The Chimera have been successfully used on the hybrid airframe currently developed by Enac with the help of TUDelft for the control.
The Cyfoam is a hybrid vehicle developed at ENAC Drone Lab. The aircraft is a foam, with a 3D printed fuselage, version of the composite-made Cyclone.
The vehicle is powered by the new autopilot board Chimera! which executes the control algorithms developed by Ewoud from Delft MAV Lab. We are currently aiming at a total autonomous mode, e.g., auto take off and auto landing.
We have recently developed and tested a formation control algorithm for fixed-wing aircraft in Paparazzi at ENAC. The position of an arbitrary number of vehicles can be controlled in a circular path. In fact, we are not restricting ourselves to circles but to any closed orbit, such as ellipses, thanks to the guidance vector field that guides the planes.

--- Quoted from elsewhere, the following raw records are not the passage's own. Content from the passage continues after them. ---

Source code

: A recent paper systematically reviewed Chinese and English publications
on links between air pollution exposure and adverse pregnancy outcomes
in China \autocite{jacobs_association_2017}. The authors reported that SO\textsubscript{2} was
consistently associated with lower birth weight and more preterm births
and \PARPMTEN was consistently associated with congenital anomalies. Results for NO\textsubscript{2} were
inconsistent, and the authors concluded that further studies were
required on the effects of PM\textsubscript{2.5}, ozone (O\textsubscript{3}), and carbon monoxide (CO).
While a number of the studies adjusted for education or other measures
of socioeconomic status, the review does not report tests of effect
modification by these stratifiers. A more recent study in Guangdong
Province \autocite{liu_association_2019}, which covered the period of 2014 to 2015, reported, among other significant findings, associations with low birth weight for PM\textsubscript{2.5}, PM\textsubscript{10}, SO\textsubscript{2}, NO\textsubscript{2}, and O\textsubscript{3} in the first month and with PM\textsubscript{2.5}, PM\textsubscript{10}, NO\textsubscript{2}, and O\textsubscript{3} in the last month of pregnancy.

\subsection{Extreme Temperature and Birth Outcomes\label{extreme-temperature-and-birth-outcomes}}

The algorithm is under more tests, but it should be soon available for the general public. It is quite easy to employ, the user has to declare only the IDs of the planes, the communication topology (neighbors’ relationships) and the desired inter-angles. A detailed explanation will be posted soon in the wiki.
In the following video the planes exchange positions every second. Delays, out-of-date positions (GPS delays), packet losses, etc are expected to be (and actually they are) present. It is quite interesting to remark how robust the algorithm is. According to our calculations the impact of such nasty things are not very important (ofc up to a certain point) for the convergence of the algorithm.
In total 3 planes are used for the scientific measurements and an extra one for aerial footage of the other planes. They are all using Apogee boards with an extra sensor board developed in-house at Enac: the MeteoStick.
As many of you know a programmer and debugger is a tremendously useful tool for many Paparazzi UAV based autopilots like the Lisa/MX and Lisa/S.
Our friends at 1BitSquared are running a Kickstarter to make a new revision of their Black Magic Probe JTAG SWD debugger and programmer with the addition of the 1Bitsy. 1Bitsy is a development board using the same CPU as Elle0 and Lisa/MX Paparazzi autopilots. It can serve as a good prototyping platform for payload control or for your next autopilot project.
Every hobbyist and hardware enthusiast will find these boards to be an indispensable part of their tool kit. Check out their campaign and spread the word! 😀
The International Micro-Air Vehicle Conference and Competition was held last week in Beijing, China, organized by the Beijing Institute of Technology and the National University of Singapore.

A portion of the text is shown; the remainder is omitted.